Positive feedback can also occur. Jet-driven shocks can compress gas in certain regions, triggering localized bursts of star formation. Centaurus A shows evidence of this, with young stars forming along the edges of its radio jets. However, the net effect of AGN feedback on a galaxy is generally suppressive.

The consequences for galaxy evolution are significant:

  • Massive galaxies that would otherwise continue forming stars are quenched, becoming the "red and dead" ellipticals we observe today
  • Gas heating in galaxy clusters prevents a cooling flow problem (without AGN heating, hot cluster gas should cool and form far more stars than observed)
  • Bulge growth is influenced by the interplay of centralized star formation, mergers, and AGN-driven outflows

Co-evolution of black holes and galaxies

SMBHs and their host galaxies appear to grow in tandem across cosmic time, a picture supported by several lines of evidence.

How SMBHs grow:

  • Gas accretion is the primary growth channel. Gas funneled to the center (by mergers, disk instabilities, or tidal interactions) forms an accretion disk and feeds the black hole.
  • Black hole mergers following galaxy mergers can cause rapid jumps in mass, though accretion likely dominates the total mass budget for most SMBHs.

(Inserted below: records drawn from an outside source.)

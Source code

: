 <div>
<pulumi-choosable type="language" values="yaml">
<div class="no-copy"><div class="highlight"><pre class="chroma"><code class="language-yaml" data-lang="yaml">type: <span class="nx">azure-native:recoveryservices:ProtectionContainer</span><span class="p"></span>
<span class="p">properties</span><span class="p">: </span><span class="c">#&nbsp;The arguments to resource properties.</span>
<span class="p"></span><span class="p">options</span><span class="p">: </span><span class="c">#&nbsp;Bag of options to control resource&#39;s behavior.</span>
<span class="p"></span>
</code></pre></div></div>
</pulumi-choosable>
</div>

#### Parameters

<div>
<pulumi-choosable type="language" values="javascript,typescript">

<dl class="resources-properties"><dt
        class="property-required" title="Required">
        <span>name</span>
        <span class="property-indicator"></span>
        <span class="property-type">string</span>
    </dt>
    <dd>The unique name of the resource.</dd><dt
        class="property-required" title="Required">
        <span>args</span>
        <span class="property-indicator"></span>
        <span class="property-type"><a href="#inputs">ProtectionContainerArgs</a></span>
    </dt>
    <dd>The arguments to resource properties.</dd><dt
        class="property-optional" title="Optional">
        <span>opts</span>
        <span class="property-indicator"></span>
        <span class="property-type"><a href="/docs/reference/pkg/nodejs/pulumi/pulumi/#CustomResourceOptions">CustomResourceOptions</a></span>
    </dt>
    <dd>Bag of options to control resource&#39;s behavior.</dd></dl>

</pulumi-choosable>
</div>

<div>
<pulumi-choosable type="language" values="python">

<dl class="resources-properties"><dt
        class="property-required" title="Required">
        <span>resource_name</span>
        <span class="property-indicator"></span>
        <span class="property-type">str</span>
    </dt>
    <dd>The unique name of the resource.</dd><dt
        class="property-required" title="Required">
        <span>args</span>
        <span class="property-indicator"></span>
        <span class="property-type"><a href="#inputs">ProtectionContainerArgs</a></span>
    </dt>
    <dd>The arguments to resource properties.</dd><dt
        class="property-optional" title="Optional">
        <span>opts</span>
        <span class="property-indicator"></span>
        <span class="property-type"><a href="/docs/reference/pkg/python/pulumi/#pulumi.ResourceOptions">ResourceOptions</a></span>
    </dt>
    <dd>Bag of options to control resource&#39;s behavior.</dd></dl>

The cosmic timeline of co-evolution:

  1. Seed black holes form in the early universe, either from remnants of the first massive stars (102M\sim 10^2 \, M_\odot) or through direct collapse of gas clouds (104105M\sim 10^4\text{–}10^5 \, M_\odot). The seed mechanism is still debated.
  2. Peak activity occurs around redshift z23z \sim 2\text{–}3 (roughly 10–11 billion years ago), when both the cosmic star formation rate density and AGN luminosity density reach their maxima. This coincidence is a strong argument for co-evolution.
  3. Quenching of massive galaxies proceeds from high to low redshift, with AGN feedback playing a central role in shutting down star formation in the most massive systems ("downsizing").

Observational support:

  • The cosmic star formation rate density and the black hole accretion rate density track each other remarkably well across redshift, both peaking near z2z \sim 2 and declining toward the present.
  • The MM-σ\sigma relation appears to evolve with redshift, with some studies suggesting black holes were relatively more massive at earlier times, though this remains debated due to selection effects.

Feedback-regulated growth ties this together. The scaling relations are maintained because feedback creates a thermostat: if the black hole grows too fast, feedback heats or expels gas, slowing both accretion and star formation. If the black hole is undermassive, weaker feedback allows more gas to reach the center, boosting accretion. This self-regulation keeps the system near the observed scaling relations.

Environmental effects add complexity:

  • Galaxy mergers are efficient at driving gas inflows that trigger both starbursts and AGN activity
  • In dense cluster environments, processes like ram-pressure stripping and galaxy harassment can remove gas, affecting both star formation and black hole fueling independently of AGN feedback

Challenges at high redshift: Studying co-evolution in the early universe is difficult. Galaxies are fainter and harder to resolve, and AGN surveys suffer from selection biases (luminous AGN are easier to detect, potentially skewing the inferred scaling relations). Disentangling AGN light from host galaxy light at high redshift remains a major observational challenge, though JWST is beginning to push these boundaries.